Purr and Basic Functional Programming Tasks

Lorenzo Isella
Dear All,
I am making my baby steps with the tidyverse purr package and I am
stuck with some probably trivial tasks.
Consider the following data set


zz<-list(structure(list(year = c(2000, 2001, 2002, 2003, 2000, 2001,
2002, 2003, 2000, 2001, 2002, 2003), tot_i = c(22393349.081,
23000574.372, 21682040.898, 21671102.853, 34361300.338, 35297814.942,
34745691.204, 35878883.117, 11967951.257, 12297240.57, 13063650.306,
14207780.264), relation = c("EU28-Algeria", "EU28-Algeria", "EU28-Algeria",
"EU28-Algeria", "World-Algeria", "World-Algeria", "World-Algeria",
"World-Algeria", "Extra EU28-Algeria", "Extra EU28-Algeria",
"Extra EU28-Algeria", "Extra EU28-Algeria"), g_rate = c(0.736046372770467,
0.0271163231905857, -0.0573261107603093, -0.000504474880914325,
0.614846575418334, 0.0272549232650638, -0.0156418673197543,    0.0326138831530727,
0.428272657063707, 0.0275142592018328, 0.0623237165799383, 0.0875811837579971
)), row.names = c(NA, -12L), class = c("tbl_df", "tbl", "data.frame"
)), structure(list(year = c(2000, 2001, 2002, 2003, 2000, 2001,
2002, 2003, 2000, 2001, 2002, 2003), tot_i = c(9233346.648, 7869288.171,
7271485.687, 6395999.102, 21393949.287, 19851236.26, 19449339.887,
16055014.309, 12160602.639, 11981948.089, 12177854.2, 9659015.207
), relation = c("EU28-Egypt", "EU28-Egypt", "EU28-Egypt", "EU28-Egypt",
"World-Egypt", "World-Egypt", "World-Egypt", "World-Egypt", "Extra EU28-Egypt",
"Extra EU28-Egypt", "Extra EU28-Egypt", "Extra EU28-Egypt"),
g_rate = c(0.0970653722744164, -0.147731751985664, -0.0759665259436081,
-0.120399959882366, 0.124744629514854, -0.0721097823643728,
-0.0202454077789513, -0.174521376957825, 0.146712116047648,
-0.0146912579338002, 0.0163501051368976, -0.206837670383671
)), row.names = c(NA, -12L), class = c("tbl_df", "tbl", "data.frame"
)))

I am capable of doing very simple stuff with maps for instance taking the iteratively the mean of a certain column

map(zz, function(x) mean(x$tot_i))

or filtering the values of the years

map(zz, function(x) filter(x, year==2000))

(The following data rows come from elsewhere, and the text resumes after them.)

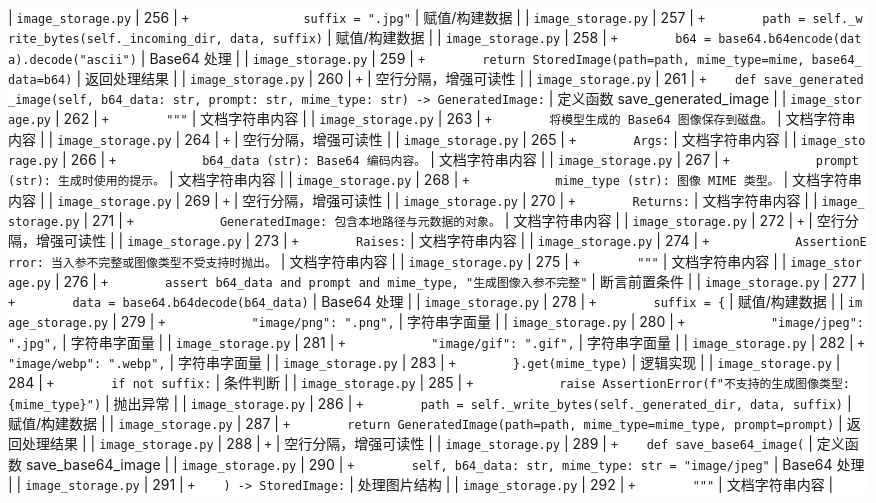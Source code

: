 | `image_storage.py` | 256 | `+                suffix = ".jpg"` | 赋值/构建数据 |
| `image_storage.py` | 257 | `+        path = self._write_bytes(self._incoming_dir, data, suffix)` | 赋值/构建数据 |
| `image_storage.py` | 258 | `+        b64 = base64.b64encode(data).decode("ascii")` | Base64 处理 |
| `image_storage.py` | 259 | `+        return StoredImage(path=path, mime_type=mime, base64_data=b64)` | 返回处理结果 |
| `image_storage.py` | 260 | `+` | 空行分隔，增强可读性 |
| `image_storage.py` | 261 | `+    def save_generated_image(self, b64_data: str, prompt: str, mime_type: str) -> GeneratedImage:` | 定义函数 save_generated_image |
| `image_storage.py` | 262 | `+        """` | 文档字符串内容 |
| `image_storage.py` | 263 | `+        将模型生成的 Base64 图像保存到磁盘。` | 文档字符串内容 |
| `image_storage.py` | 264 | `+` | 空行分隔，增强可读性 |
| `image_storage.py` | 265 | `+        Args:` | 文档字符串内容 |
| `image_storage.py` | 266 | `+            b64_data (str): Base64 编码内容。` | 文档字符串内容 |
| `image_storage.py` | 267 | `+            prompt (str): 生成时使用的提示。` | 文档字符串内容 |
| `image_storage.py` | 268 | `+            mime_type (str): 图像 MIME 类型。` | 文档字符串内容 |
| `image_storage.py` | 269 | `+` | 空行分隔，增强可读性 |
| `image_storage.py` | 270 | `+        Returns:` | 文档字符串内容 |
| `image_storage.py` | 271 | `+            GeneratedImage: 包含本地路径与元数据的对象。` | 文档字符串内容 |
| `image_storage.py` | 272 | `+` | 空行分隔，增强可读性 |
| `image_storage.py` | 273 | `+        Raises:` | 文档字符串内容 |
| `image_storage.py` | 274 | `+            AssertionError: 当入参不完整或图像类型不受支持时抛出。` | 文档字符串内容 |
| `image_storage.py` | 275 | `+        """` | 文档字符串内容 |
| `image_storage.py` | 276 | `+        assert b64_data and prompt and mime_type, "生成图像入参不完整"` | 断言前置条件 |
| `image_storage.py` | 277 | `+        data = base64.b64decode(b64_data)` | Base64 处理 |
| `image_storage.py` | 278 | `+        suffix = {` | 赋值/构建数据 |
| `image_storage.py` | 279 | `+            "image/png": ".png",` | 字符串字面量 |
| `image_storage.py` | 280 | `+            "image/jpeg": ".jpg",` | 字符串字面量 |
| `image_storage.py` | 281 | `+            "image/gif": ".gif",` | 字符串字面量 |
| `image_storage.py` | 282 | `+            "image/webp": ".webp",` | 字符串字面量 |
| `image_storage.py` | 283 | `+        }.get(mime_type)` | 逻辑实现 |
| `image_storage.py` | 284 | `+        if not suffix:` | 条件判断 |
| `image_storage.py` | 285 | `+            raise AssertionError(f"不支持的生成图像类型: {mime_type}")` | 抛出异常 |
| `image_storage.py` | 286 | `+        path = self._write_bytes(self._generated_dir, data, suffix)` | 赋值/构建数据 |
| `image_storage.py` | 287 | `+        return GeneratedImage(path=path, mime_type=mime_type, prompt=prompt)` | 返回处理结果 |
| `image_storage.py` | 288 | `+` | 空行分隔，增强可读性 |
| `image_storage.py` | 289 | `+    def save_base64_image(` | 定义函数 save_base64_image |
| `image_storage.py` | 290 | `+        self, b64_data: str, mime_type: str = "image/jpeg"` | Base64 处理 |
| `image_storage.py` | 291 | `+    ) -> StoredImage:` | 处理图片结构 |
| `image_storage.py` | 292 | `+        """` | 文档字符串内容 |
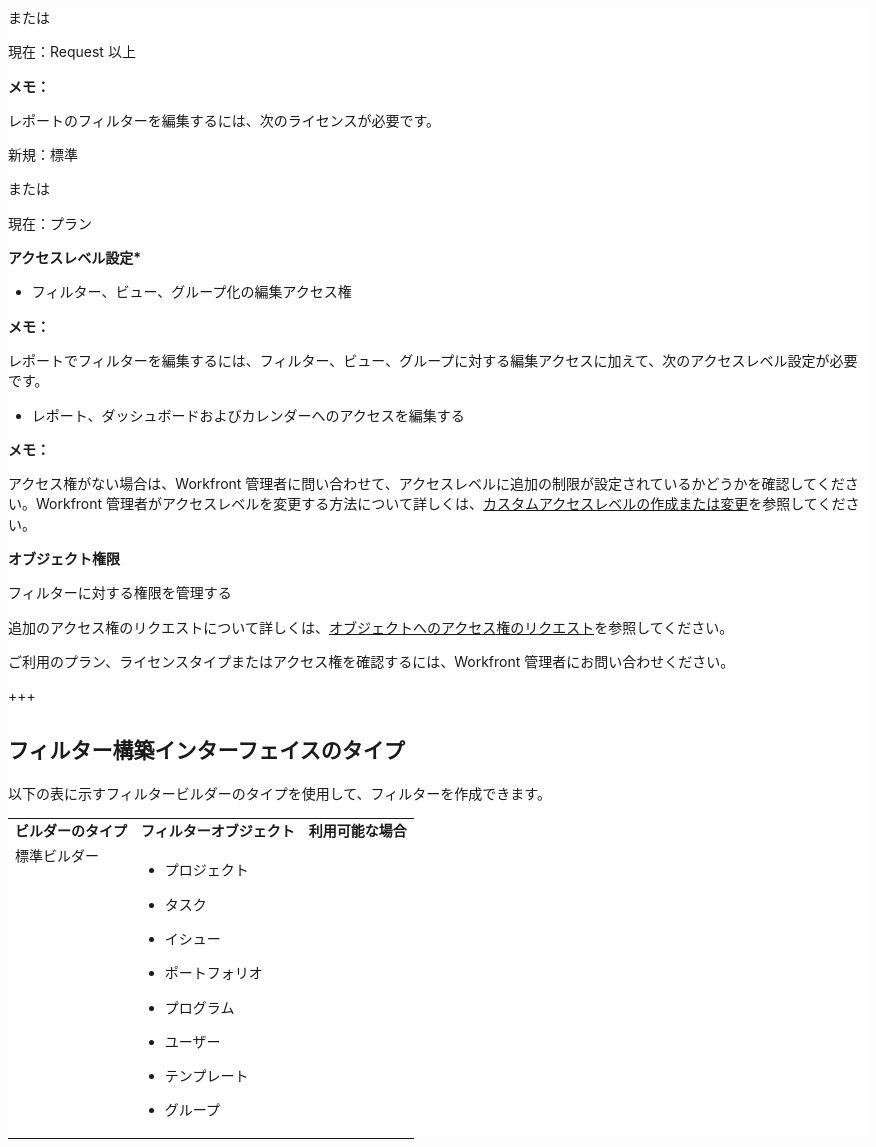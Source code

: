 または

<p>現在：Request 以上</p>

<p><b>メモ：</b></p>

レポートのフィルターを編集するには、次のライセンスが必要です。

<p>新規：標準</p>

または

<p>現在：プラン</p>

</td> 
  </tr> 
  <tr> 
   <td role="rowheader"><strong>アクセスレベル設定*</strong></td> 
   <td> <ul><li><p>フィルター、ビュー、グループ化の編集アクセス権</p></li></ul>
    <p><b>メモ：</b></p>
   レポートでフィルターを編集するには、フィルター、ビュー、グループに対する編集アクセスに加えて、次のアクセスレベル設定が必要です。

<ul><li><p>レポート、ダッシュボードおよびカレンダーへのアクセスを編集する</p></li></ul>

<p><b>メモ：</b></p> <p> アクセス権がない場合は、Workfront 管理者に問い合わせて、アクセスレベルに追加の制限が設定されているかどうかを確認してください。Workfront 管理者がアクセスレベルを変更する方法について詳しくは、<a href="../../../administration-and-setup/add-users/configure-and-grant-access/create-modify-access-levels.md" class="MCXref xref">カスタムアクセスレベルの作成または変更</a>を参照してください。</p> </td> 
  </tr> 
  <tr> 
   <td role="rowheader"><strong>オブジェクト権限</strong></td> 
   <td> <p>フィルターに対する権限を管理する</p> <p>追加のアクセス権のリクエストについて詳しくは、<a href="../../../workfront-basics/grant-and-request-access-to-objects/request-access.md" class="MCXref xref">オブジェクトへのアクセス権のリクエスト</a>を参照してください。</p> </td> 
  </tr> 
 </tbody> 
</table>

ご利用のプラン、ライセンスタイプまたはアクセス権を確認するには、Workfront 管理者にお問い合わせください。

+++

## フィルター構築インターフェイスのタイプ

以下の表に示すフィルタービルダーのタイプを使用して、フィルターを作成できます。

<table style="table-layout:auto">
<col>
<col>
<col>
<tbody>
<tr>
<td><strong>ビルダーのタイプ</strong></td>
<td><strong>フィルターオブジェクト</strong></td>
<td><strong>利用可能な場合</strong></td>
</tr>
<tr>
<td>標準ビルダー</td>
<td>
<ul>
<li> <p>プロジェクト</p> </li>
<li> <p>タスク </p> </li>
<li> <p>イシュー</p> </li>
<li> <p>ポートフォリオ</p> </li>
<li> <p>プログラム</p> </li>
<li> <p>ユーザー</p> </li>
<li> <p>テンプレート</p> </li>
<li> <p>グループ</p> </li>
</ul>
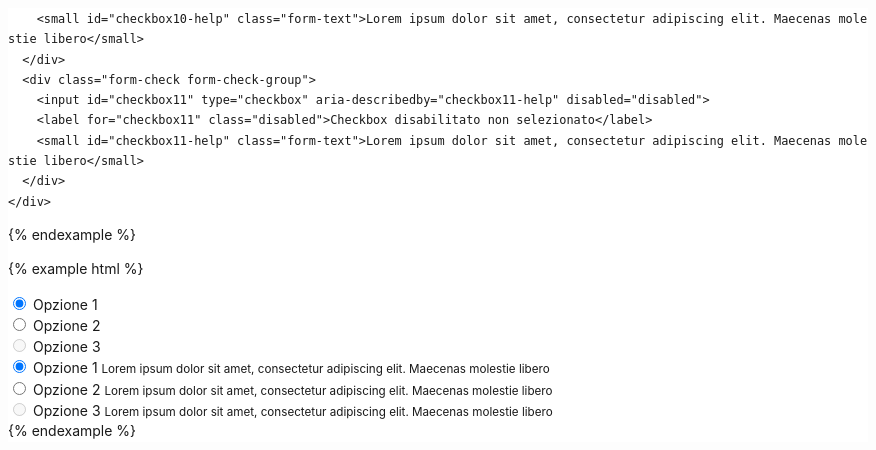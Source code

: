         <small id="checkbox10-help" class="form-text">Lorem ipsum dolor sit amet, consectetur adipiscing elit. Maecenas molestie libero</small>
      </div>
      <div class="form-check form-check-group">
        <input id="checkbox11" type="checkbox" aria-describedby="checkbox11-help" disabled="disabled">
        <label for="checkbox11" class="disabled">Checkbox disabilitato non selezionato</label>
        <small id="checkbox11-help" class="form-text">Lorem ipsum dolor sit amet, consectetur adipiscing elit. Maecenas molestie libero</small>
      </div>
    </div>
  </div>
</form>
{% endexample %}

{% example html %}
<form>
  <div class="row">
    <div class="col-5">
      <div class="form-check form-check-group">
        <input name="gruppo4" type="radio" id="radio10" checked>
        <label for="radio10">Opzione 1</label>
      </div>
      <div class="form-check form-check-group">
        <input name="gruppo4" type="radio" id="radio11">
        <label for="radio11">Opzione 2</label>
      </div>
      <div class="form-check form-check-group">
        <input name="gruppo4" type="radio" id="radio12" disabled>
        <label for="radio12" class="disabled">Opzione 3</label>
      </div>
    </div>
    <div class="col-2"></div>
    <div class="col-5">
      <div class="form-check form-check-group">
        <input checked name="gruppo5" type="radio" id="radio13" aria-describedby="radio13-help">
        <label for="radio13">Opzione 1</label>
        <small id="radio13-help" class="form-text">Lorem ipsum dolor sit amet, consectetur adipiscing elit. Maecenas molestie libero</small>
      </div>
      <div class="form-check form-check-group">
        <input name="gruppo5" type="radio" id="radio14" aria-describedby="radio14-help">
        <label for="radio14">Opzione 2</label>
        <small id="radio14-help" class="form-text">Lorem ipsum dolor sit amet, consectetur adipiscing elit. Maecenas molestie libero</small>
      </div>
      <div class="form-check form-check-group">
        <input name="gruppo5" type="radio" id="radio15" aria-describedby="radio15-help" disabled="disabled">
        <label for="radio15" class="disabled">Opzione 3</label>
        <small id="radio15-help" class="form-text">Lorem ipsum dolor sit amet, consectetur adipiscing elit. Maecenas molestie libero</small>
      </div>
    </div>
  </div>
</form>
{% endexample %}
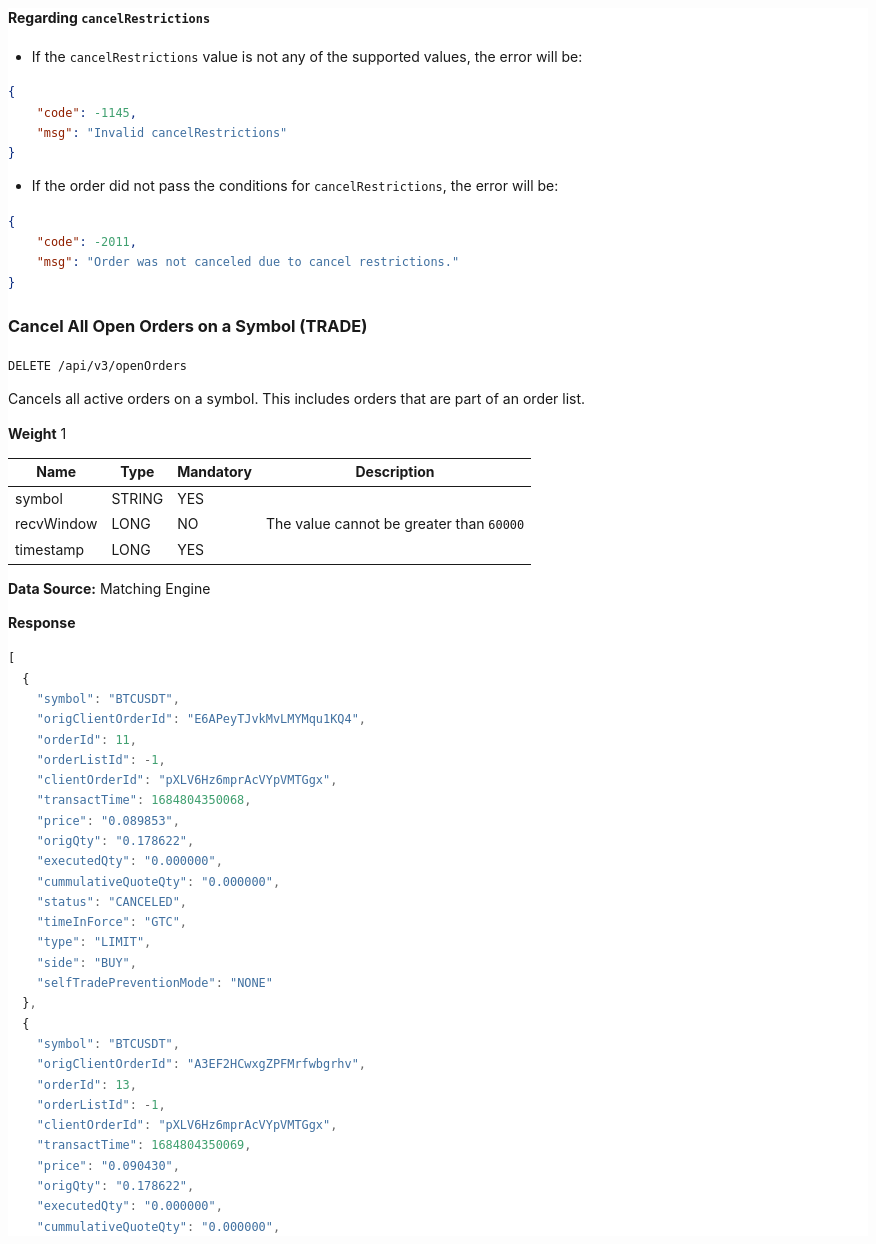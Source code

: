 #### Regarding `cancelRestrictions`

* If the `cancelRestrictions` value is not any of the supported values, the error will be:
```json
{
    "code": -1145,
    "msg": "Invalid cancelRestrictions"
}
```
* If the order did not pass the conditions for `cancelRestrictions`, the error will be:
```json
{
    "code": -2011,
    "msg": "Order was not canceled due to cancel restrictions."
}
```

### Cancel All Open Orders on a Symbol (TRADE)
```
DELETE /api/v3/openOrders 
```
Cancels all active orders on a symbol.
This includes orders that are part of an order list.

**Weight**
1

Name | Type | Mandatory | Description
------------ | ------------ | ------------ | ------------
symbol | STRING | YES |
recvWindow | LONG | NO | The value cannot be greater than ```60000```
timestamp | LONG | YES |

**Data Source:**
Matching Engine

**Response**
```javascript
[
  {
    "symbol": "BTCUSDT",
    "origClientOrderId": "E6APeyTJvkMvLMYMqu1KQ4",
    "orderId": 11,
    "orderListId": -1,
    "clientOrderId": "pXLV6Hz6mprAcVYpVMTGgx",
    "transactTime": 1684804350068,
    "price": "0.089853",
    "origQty": "0.178622",
    "executedQty": "0.000000",
    "cummulativeQuoteQty": "0.000000",
    "status": "CANCELED",
    "timeInForce": "GTC",
    "type": "LIMIT",
    "side": "BUY",
    "selfTradePreventionMode": "NONE"
  },
  {
    "symbol": "BTCUSDT",
    "origClientOrderId": "A3EF2HCwxgZPFMrfwbgrhv",
    "orderId": 13,
    "orderListId": -1,
    "clientOrderId": "pXLV6Hz6mprAcVYpVMTGgx",
    "transactTime": 1684804350069,
    "price": "0.090430",
    "origQty": "0.178622",
    "executedQty": "0.000000",
    "cummulativeQuoteQty": "0.000000",
```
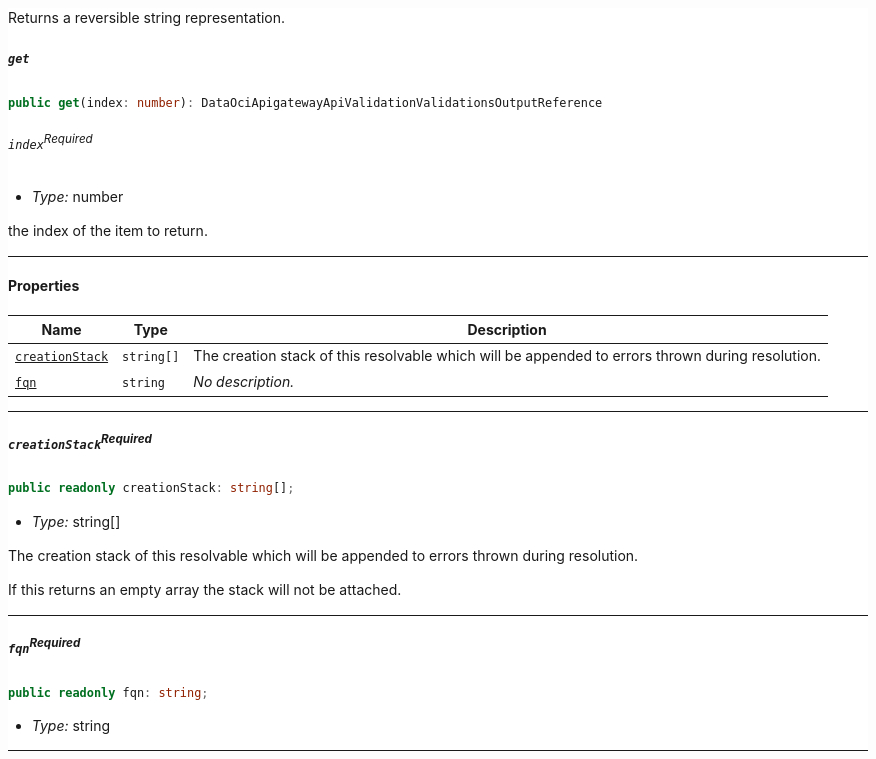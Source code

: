 Returns a reversible string representation.

##### `get` <a name="get" id="rhizo-co-terraform-provider-oci.dataOciApigatewayApiValidation.DataOciApigatewayApiValidationValidationsList.get"></a>

```typescript
public get(index: number): DataOciApigatewayApiValidationValidationsOutputReference
```

###### `index`<sup>Required</sup> <a name="index" id="rhizo-co-terraform-provider-oci.dataOciApigatewayApiValidation.DataOciApigatewayApiValidationValidationsList.get.parameter.index"></a>

- *Type:* number

the index of the item to return.

---


#### Properties <a name="Properties" id="Properties"></a>

| **Name** | **Type** | **Description** |
| --- | --- | --- |
| <code><a href="#rhizo-co-terraform-provider-oci.dataOciApigatewayApiValidation.DataOciApigatewayApiValidationValidationsList.property.creationStack">creationStack</a></code> | <code>string[]</code> | The creation stack of this resolvable which will be appended to errors thrown during resolution. |
| <code><a href="#rhizo-co-terraform-provider-oci.dataOciApigatewayApiValidation.DataOciApigatewayApiValidationValidationsList.property.fqn">fqn</a></code> | <code>string</code> | *No description.* |

---

##### `creationStack`<sup>Required</sup> <a name="creationStack" id="rhizo-co-terraform-provider-oci.dataOciApigatewayApiValidation.DataOciApigatewayApiValidationValidationsList.property.creationStack"></a>

```typescript
public readonly creationStack: string[];
```

- *Type:* string[]

The creation stack of this resolvable which will be appended to errors thrown during resolution.

If this returns an empty array the stack will not be attached.

---

##### `fqn`<sup>Required</sup> <a name="fqn" id="rhizo-co-terraform-provider-oci.dataOciApigatewayApiValidation.DataOciApigatewayApiValidationValidationsList.property.fqn"></a>

```typescript
public readonly fqn: string;
```

- *Type:* string

---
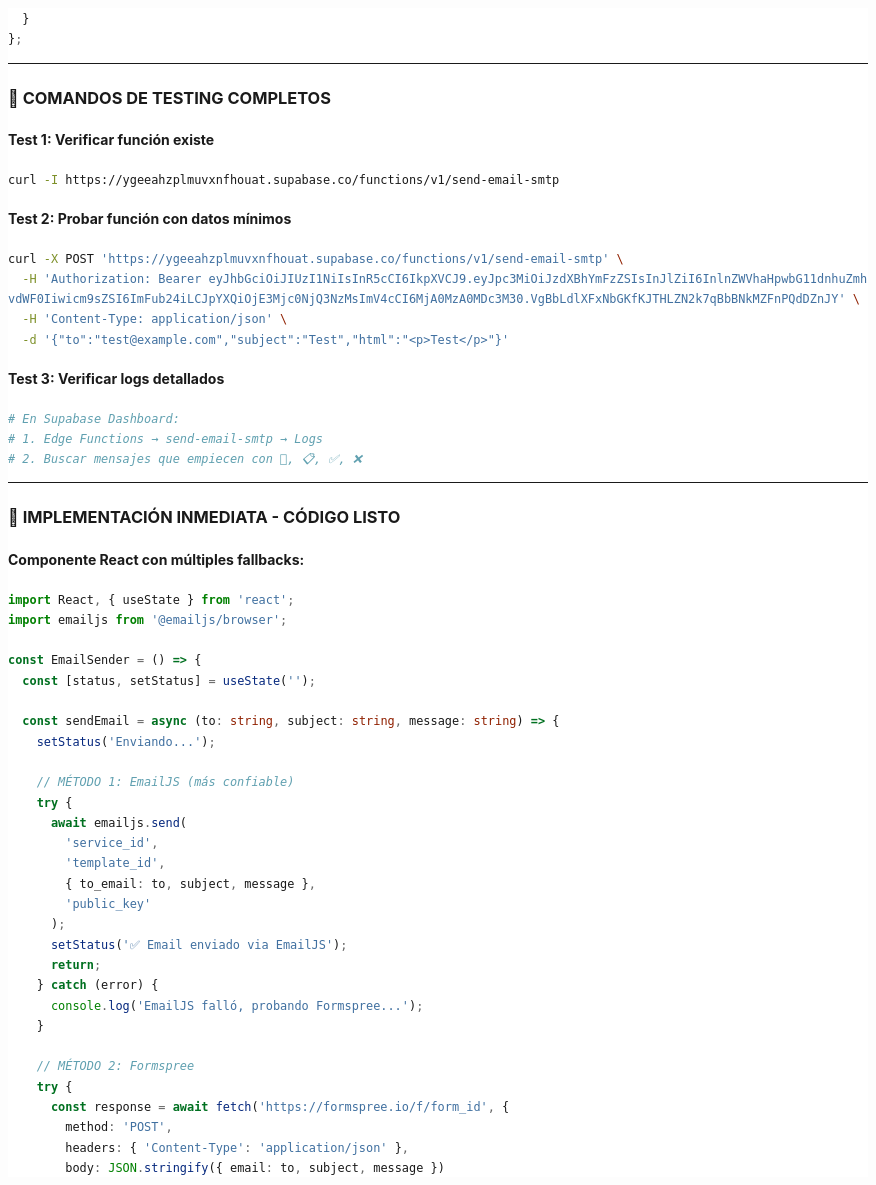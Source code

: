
 ```typescript
  }
};
```

---

### 🧪 **COMANDOS DE TESTING COMPLETOS**

#### **Test 1: Verificar función existe**
```bash
curl -I https://ygeeahzplmuvxnfhouat.supabase.co/functions/v1/send-email-smtp
```

#### **Test 2: Probar función con datos mínimos**
```bash
curl -X POST 'https://ygeeahzplmuvxnfhouat.supabase.co/functions/v1/send-email-smtp' \
  -H 'Authorization: Bearer eyJhbGciOiJIUzI1NiIsInR5cCI6IkpXVCJ9.eyJpc3MiOiJzdXBhYmFzZSIsInJlZiI6InlnZWVhaHpwbG11dnhuZmhvdWF0Iiwicm9sZSI6ImFub24iLCJpYXQiOjE3Mjc0NjQ3NzMsImV4cCI6MjA0MzA0MDc3M30.VgBbLdlXFxNbGKfKJTHLZN2k7qBbBNkMZFnPQdDZnJY' \
  -H 'Content-Type: application/json' \
  -d '{"to":"test@example.com","subject":"Test","html":"<p>Test</p>"}'
```

#### **Test 3: Verificar logs detallados**
```bash
# En Supabase Dashboard:
# 1. Edge Functions → send-email-smtp → Logs
# 2. Buscar mensajes que empiecen con 🚀, 📋, ✅, ❌
```

---

### 🎯 **IMPLEMENTACIÓN INMEDIATA - CÓDIGO LISTO**

#### **Componente React con múltiples fallbacks:**
```typescript
import React, { useState } from 'react';
import emailjs from '@emailjs/browser';

const EmailSender = () => {
  const [status, setStatus] = useState('');

  const sendEmail = async (to: string, subject: string, message: string) => {
    setStatus('Enviando...');

    // MÉTODO 1: EmailJS (más confiable)
    try {
      await emailjs.send(
        'service_id',
        'template_id', 
        { to_email: to, subject, message },
        'public_key'
      );
      setStatus('✅ Email enviado via EmailJS');
      return;
    } catch (error) {
      console.log('EmailJS falló, probando Formspree...');
    }

    // MÉTODO 2: Formspree
    try {
      const response = await fetch('https://formspree.io/f/form_id', {
        method: 'POST',
        headers: { 'Content-Type': 'application/json' },
        body: JSON.stringify({ email: to, subject, message })
```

however, I bang my head against the wall as soon as I want to add a bit of complexity. For instance

1)    I want to iteratively group the data in zz by relation and summarise them by taking the average of tot_i and

2)    Given a list of years

    ll<-list(c(2000, 2001), c(2001, 2003))

I would like to filter the two elements of the zz list according to the years listed in ll.

I would then have plenty of other operations to carry out on the data, but already understanding 1 and 2 would take me a long way from where I am stuck now.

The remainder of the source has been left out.